#### [Exercise details]
Start at the line with "## 🚀 Deployment Strategy" in the records below, stop at the line with "- ✅ Convert models to ONNX INT8", and return every line in that span exactly, the two end lines included.
+++ Information given +++
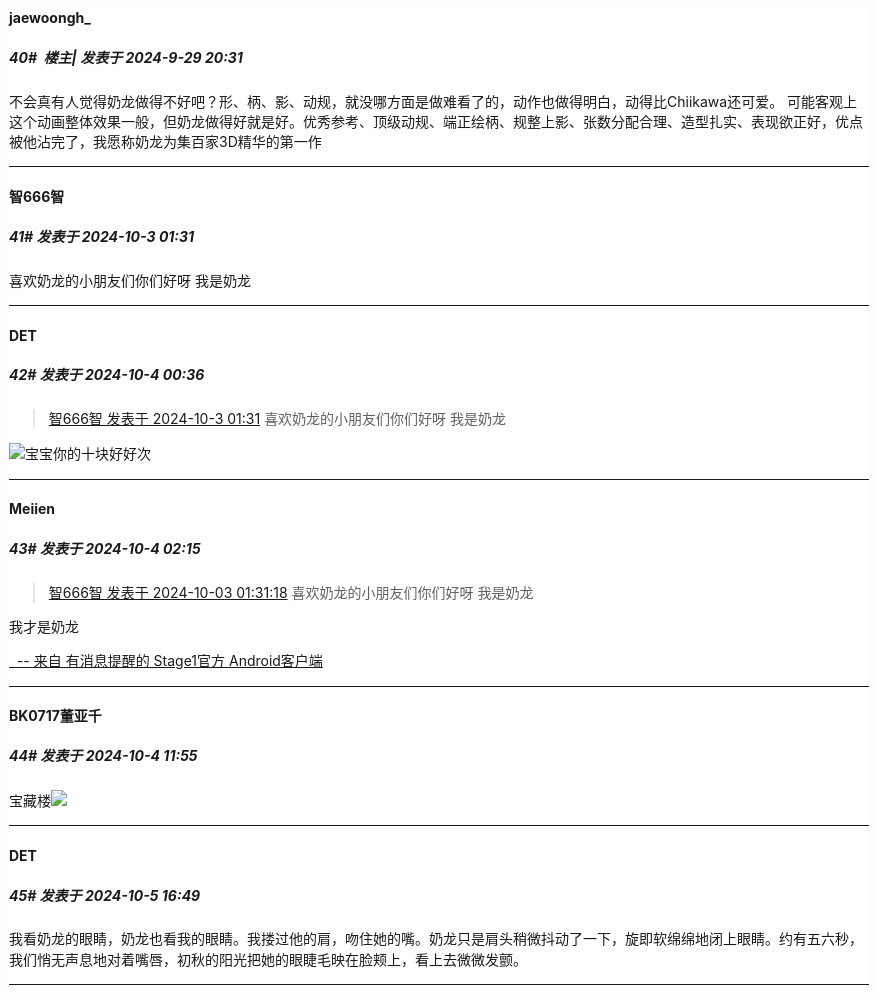 ####  jaewoongh_  
##### 40#         楼主| 发表于 2024-9-29 20:31

不会真有人觉得奶龙做得不好吧？形、柄、影、动规，就没哪方面是做难看了的，动作也做得明白，动得比Chiikawa还可爱。 可能客观上这个动画整体效果一般，但奶龙做得好就是好。优秀参考、顶级动规、端正绘柄、规整上影、张数分配合理、造型扎实、表现欲正好，优点被他沾完了，我愿称奶龙为集百家3D精华的第一作


*****

####  智666智  
##### 41#       发表于 2024-10-3 01:31

喜欢奶龙的小朋友们你们好呀 我是奶龙


*****

####  DET  
##### 42#       发表于 2024-10-4 00:36

<blockquote><a href="httphttps://bbs.saraba1st.com/2b/forum.php?mod=redirect&amp;goto=findpost&amp;pid=66364923&amp;ptid=2200587" target="_blank">智666智 发表于 2024-10-3 01:31</a>
喜欢奶龙的小朋友们你们好呀 我是奶龙</blockquote>
<img src="https://static.saraba1st.com/image/smiley/face2017/136.png" referrerpolicy="no-referrer">宝宝你的十块好好次


*****

####  Meiien  
##### 43#       发表于 2024-10-4 02:15

<blockquote><a href="httphttps://bbs.saraba1st.com/2b/forum.php?mod=redirect&amp;goto=findpost&amp;pid=66364923&amp;ptid=2200587" target="_blank">智666智 发表于 2024-10-03 01:31:18</a>
喜欢奶龙的小朋友们你们好呀 我是奶龙</blockquote>我才是奶龙

[  -- 来自 有消息提醒的 Stage1官方 Android客户端](https://www.coolapk.com/apk/140634)


*****

####  BK0717董亚千  
##### 44#       发表于 2024-10-4 11:55

宝藏楼<img src="https://static.saraba1st.com/image/smiley/animal2017/004.png" referrerpolicy="no-referrer">


*****

####  DET  
##### 45#       发表于 2024-10-5 16:49

我看奶龙的眼睛，奶龙也看我的眼睛。我搂过他的肩，吻住她的嘴。奶龙只是肩头稍微抖动了一下，旋即软绵绵地闭上眼睛。约有五六秒，我们悄无声息地对着嘴唇，初秋的阳光把她的眼睫毛映在脸颊上，看上去微微发颤。

*****

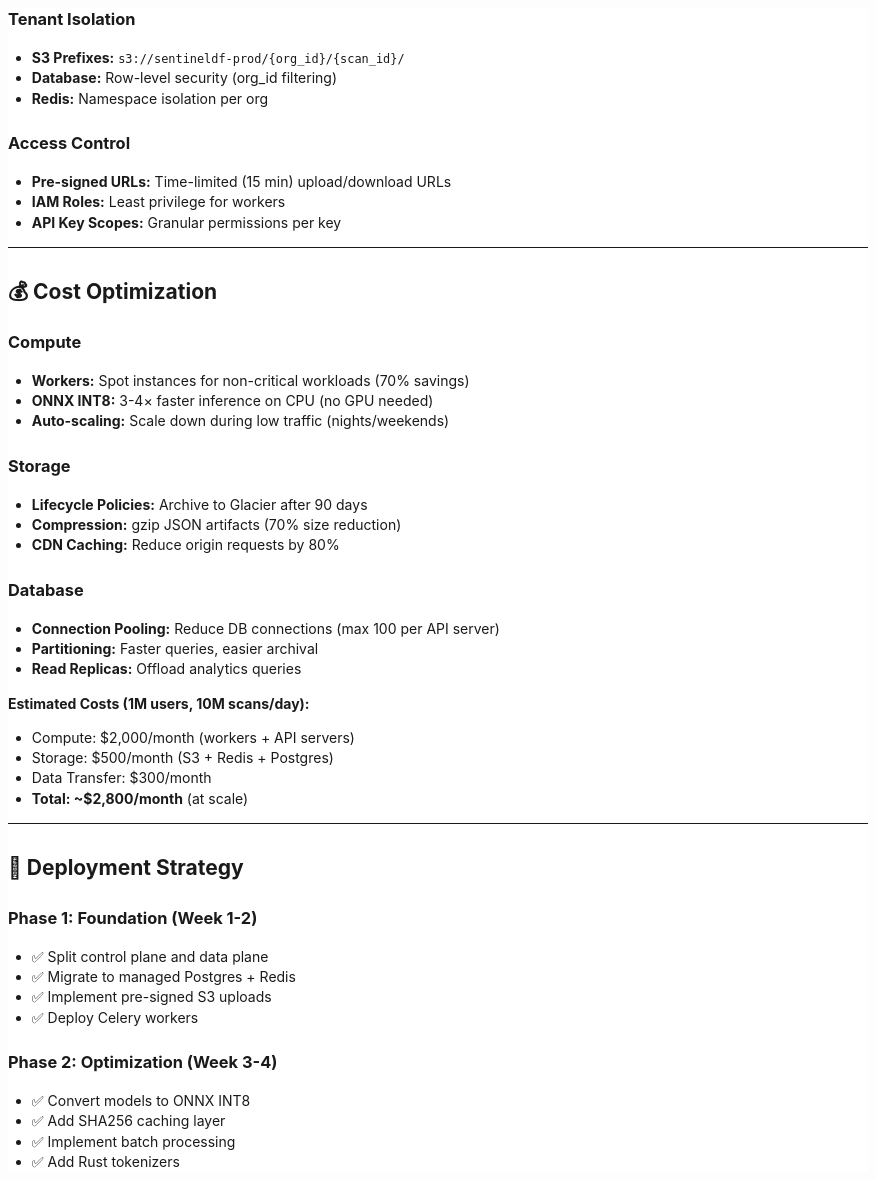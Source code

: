 ### Tenant Isolation
- **S3 Prefixes:** `s3://sentineldf-prod/{org_id}/{scan_id}/`
- **Database:** Row-level security (org_id filtering)
- **Redis:** Namespace isolation per org

### Access Control
- **Pre-signed URLs:** Time-limited (15 min) upload/download URLs
- **IAM Roles:** Least privilege for workers
- **API Key Scopes:** Granular permissions per key

---

## 💰 Cost Optimization

### Compute
- **Workers:** Spot instances for non-critical workloads (70% savings)
- **ONNX INT8:** 3-4× faster inference on CPU (no GPU needed)
- **Auto-scaling:** Scale down during low traffic (nights/weekends)

### Storage
- **Lifecycle Policies:** Archive to Glacier after 90 days
- **Compression:** gzip JSON artifacts (70% size reduction)
- **CDN Caching:** Reduce origin requests by 80%

### Database
- **Connection Pooling:** Reduce DB connections (max 100 per API server)
- **Partitioning:** Faster queries, easier archival
- **Read Replicas:** Offload analytics queries

**Estimated Costs (1M users, 10M scans/day):**
- Compute: $2,000/month (workers + API servers)
- Storage: $500/month (S3 + Redis + Postgres)
- Data Transfer: $300/month
- **Total: ~$2,800/month** (at scale)

---

## 🚀 Deployment Strategy

### Phase 1: Foundation (Week 1-2)
- ✅ Split control plane and data plane
- ✅ Migrate to managed Postgres + Redis
- ✅ Implement pre-signed S3 uploads
- ✅ Deploy Celery workers

### Phase 2: Optimization (Week 3-4)
- ✅ Convert models to ONNX INT8
- ✅ Add SHA256 caching layer
- ✅ Implement batch processing
- ✅ Add Rust tokenizers
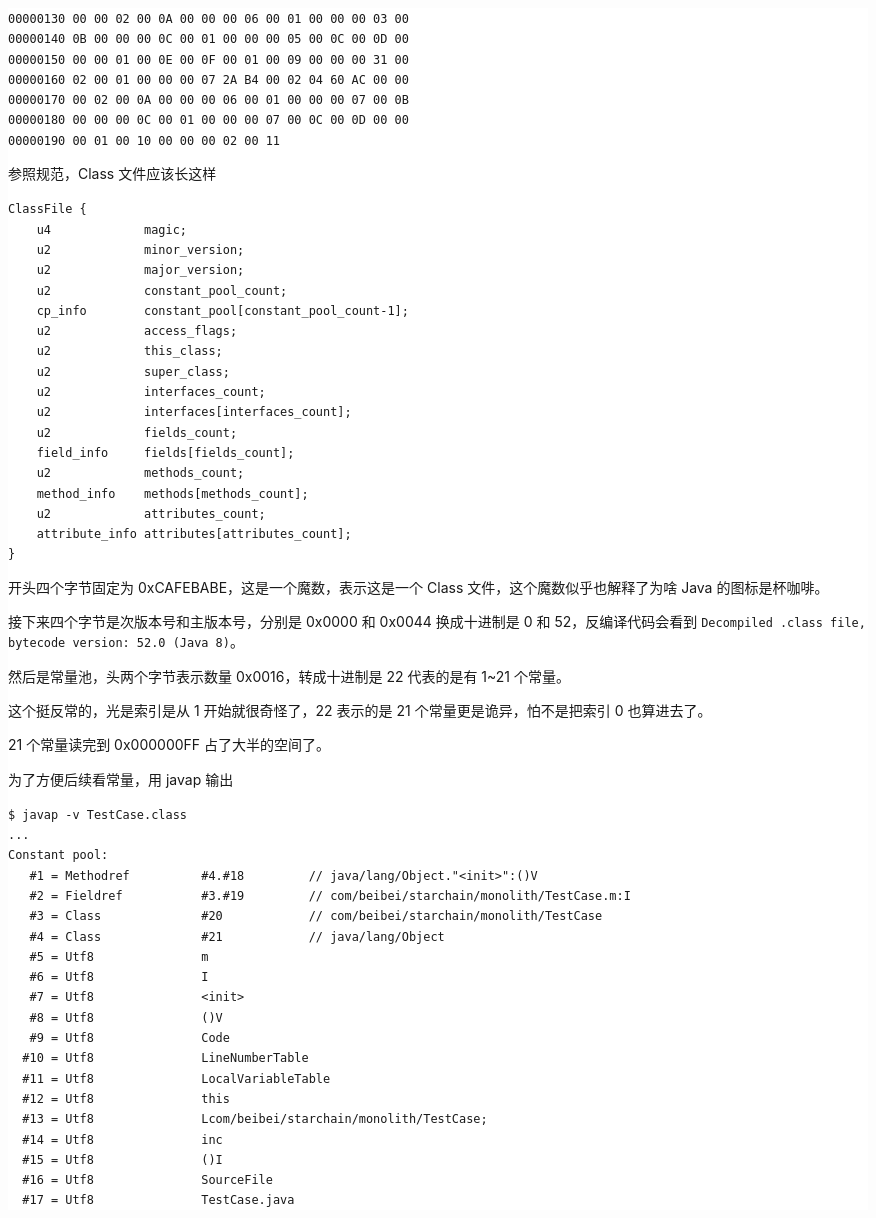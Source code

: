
 ```
00000130 00 00 02 00 0A 00 00 00 06 00 01 00 00 00 03 00
00000140 0B 00 00 00 0C 00 01 00 00 00 05 00 0C 00 0D 00
00000150 00 00 01 00 0E 00 0F 00 01 00 09 00 00 00 31 00
00000160 02 00 01 00 00 00 07 2A B4 00 02 04 60 AC 00 00
00000170 00 02 00 0A 00 00 00 06 00 01 00 00 00 07 00 0B
00000180 00 00 00 0C 00 01 00 00 00 07 00 0C 00 0D 00 00
00000190 00 01 00 10 00 00 00 02 00 11
```

参照规范，Class 文件应该长这样

```
ClassFile {
    u4             magic;
    u2             minor_version;
    u2             major_version;
    u2             constant_pool_count;
    cp_info        constant_pool[constant_pool_count-1];
    u2             access_flags;
    u2             this_class;
    u2             super_class;
    u2             interfaces_count;
    u2             interfaces[interfaces_count];
    u2             fields_count;
    field_info     fields[fields_count];
    u2             methods_count;
    method_info    methods[methods_count];
    u2             attributes_count;
    attribute_info attributes[attributes_count];
}
```

开头四个字节固定为 0xCAFEBABE，这是一个魔数，表示这是一个 Class 文件，这个魔数似乎也解释了为啥 Java 的图标是杯咖啡。

接下来四个字节是次版本号和主版本号，分别是 0x0000 和 0x0044 换成十进制是 0 和 52，反编译代码会看到 `Decompiled .class file, bytecode version: 52.0 (Java 8)`。


然后是常量池，头两个字节表示数量 0x0016，转成十进制是 22 代表的是有 1~21 个常量。

这个挺反常的，光是索引是从 1 开始就很奇怪了，22 表示的是 21 个常量更是诡异，怕不是把索引 0 也算进去了。

21 个常量读完到 0x000000FF 占了大半的空间了。


为了方便后续看常量，用 javap 输出

```
$ javap -v TestCase.class
...
Constant pool:
   #1 = Methodref          #4.#18         // java/lang/Object."<init>":()V
   #2 = Fieldref           #3.#19         // com/beibei/starchain/monolith/TestCase.m:I
   #3 = Class              #20            // com/beibei/starchain/monolith/TestCase
   #4 = Class              #21            // java/lang/Object
   #5 = Utf8               m
   #6 = Utf8               I
   #7 = Utf8               <init>
   #8 = Utf8               ()V
   #9 = Utf8               Code
  #10 = Utf8               LineNumberTable
  #11 = Utf8               LocalVariableTable
  #12 = Utf8               this
  #13 = Utf8               Lcom/beibei/starchain/monolith/TestCase;
  #14 = Utf8               inc
  #15 = Utf8               ()I
  #16 = Utf8               SourceFile
  #17 = Utf8               TestCase.java
```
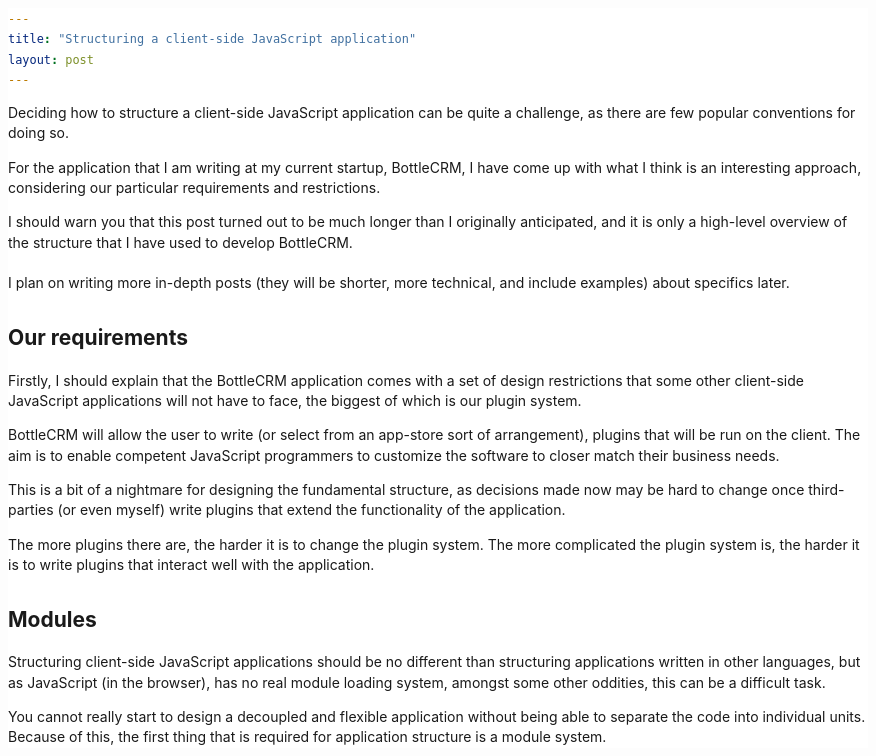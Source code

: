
 ```yaml
---
title: "Structuring a client-side JavaScript application"
layout: post
---
```


Deciding how to structure a client-side JavaScript application can be quite
a challenge, as there are few popular conventions for doing so.

For the application that I am writing at my current startup, BottleCRM,
I have come up with what I think is an interesting approach, considering
our particular requirements and restrictions.



<div class="aside"><p>
I should warn you that this post turned out to be much longer than I
originally anticipated, and it is only a high-level overview of the structure
that I have used to develop BottleCRM.
<br><br>
I plan on writing more in-depth posts (they will be shorter, more
technical, and include examples) about specifics later.
</p></div>

## Our requirements

Firstly, I should explain that the BottleCRM application comes with a set of
design restrictions that some other client-side JavaScript applications will
not have to face, the biggest of which is our plugin system.

BottleCRM will allow the user to write (or select from an app-store
sort of arrangement), plugins that will be run on the client. The aim is to
enable competent JavaScript programmers to customize the software to closer
match their business needs.

This is a bit of a nightmare for designing the fundamental structure, as
decisions made now may be hard to change once third-parties (or even myself)
write plugins that extend the functionality of the application.

The more plugins there are, the harder it is to change the plugin system.
The more complicated the plugin system is, the harder it is to write plugins
that interact well with the application.

## Modules

Structuring client-side JavaScript applications should be no different than
structuring applications written in other languages, but as JavaScript (in
the browser), has no real module loading system, amongst some other oddities,
this can be a difficult task.

You cannot really start to design a decoupled and flexible application without
being able to separate the code into individual units. Because of this, the
first thing that is required for application structure is a module system.

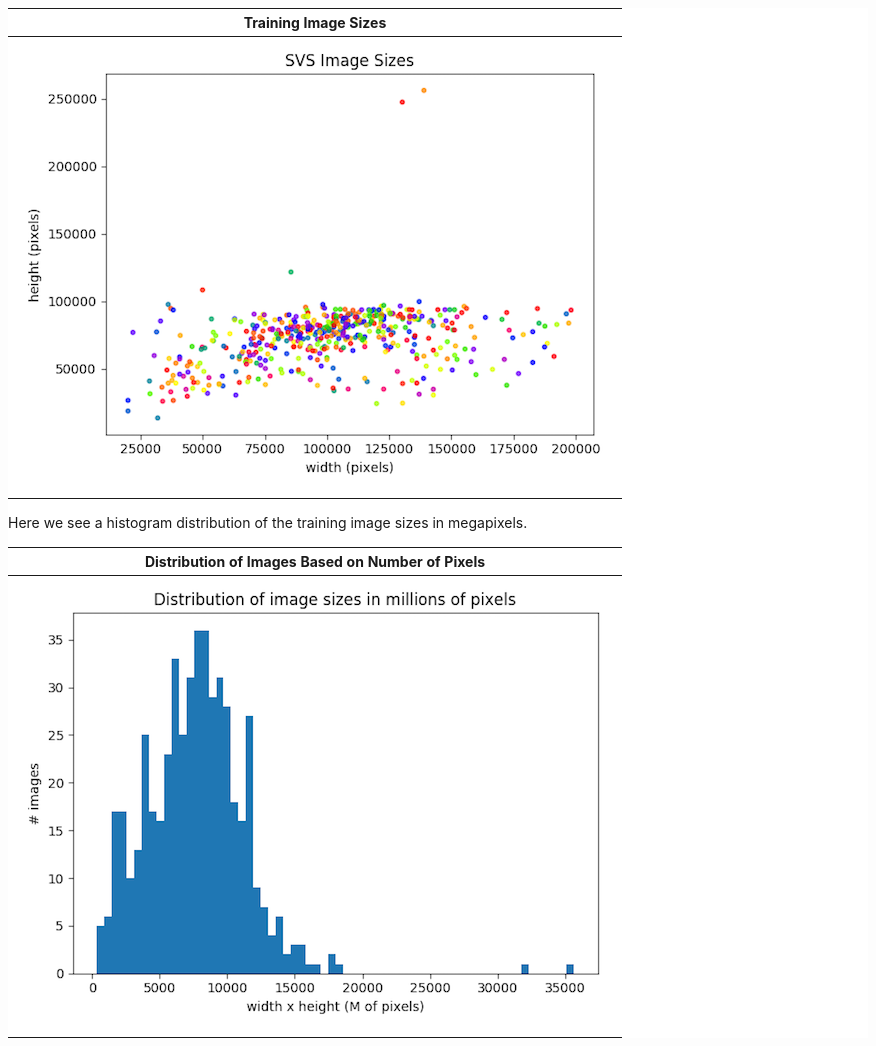 | **Training Image Sizes** |
| -------------------- |
| ![Training Image Sizes](images/svs-image-sizes.png "Training Image Sizes") |


Here we see a histogram distribution of the training image sizes in megapixels.

| **Distribution of Images Based on Number of Pixels** |
| -------------------- |
| ![Distribution of Image Sizes](images/distribution-of-svs-image-sizes.png "Distribution of Image Sizes") |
+++
#### [Exercise output]
## 🚀 Deployment Strategy

### Phase 1: Foundation (Week 1-2)
- ✅ Split control plane and data plane
- ✅ Migrate to managed Postgres + Redis
- ✅ Implement pre-signed S3 uploads
- ✅ Deploy Celery workers

### Phase 2: Optimization (Week 3-4)
- ✅ Convert models to ONNX INT8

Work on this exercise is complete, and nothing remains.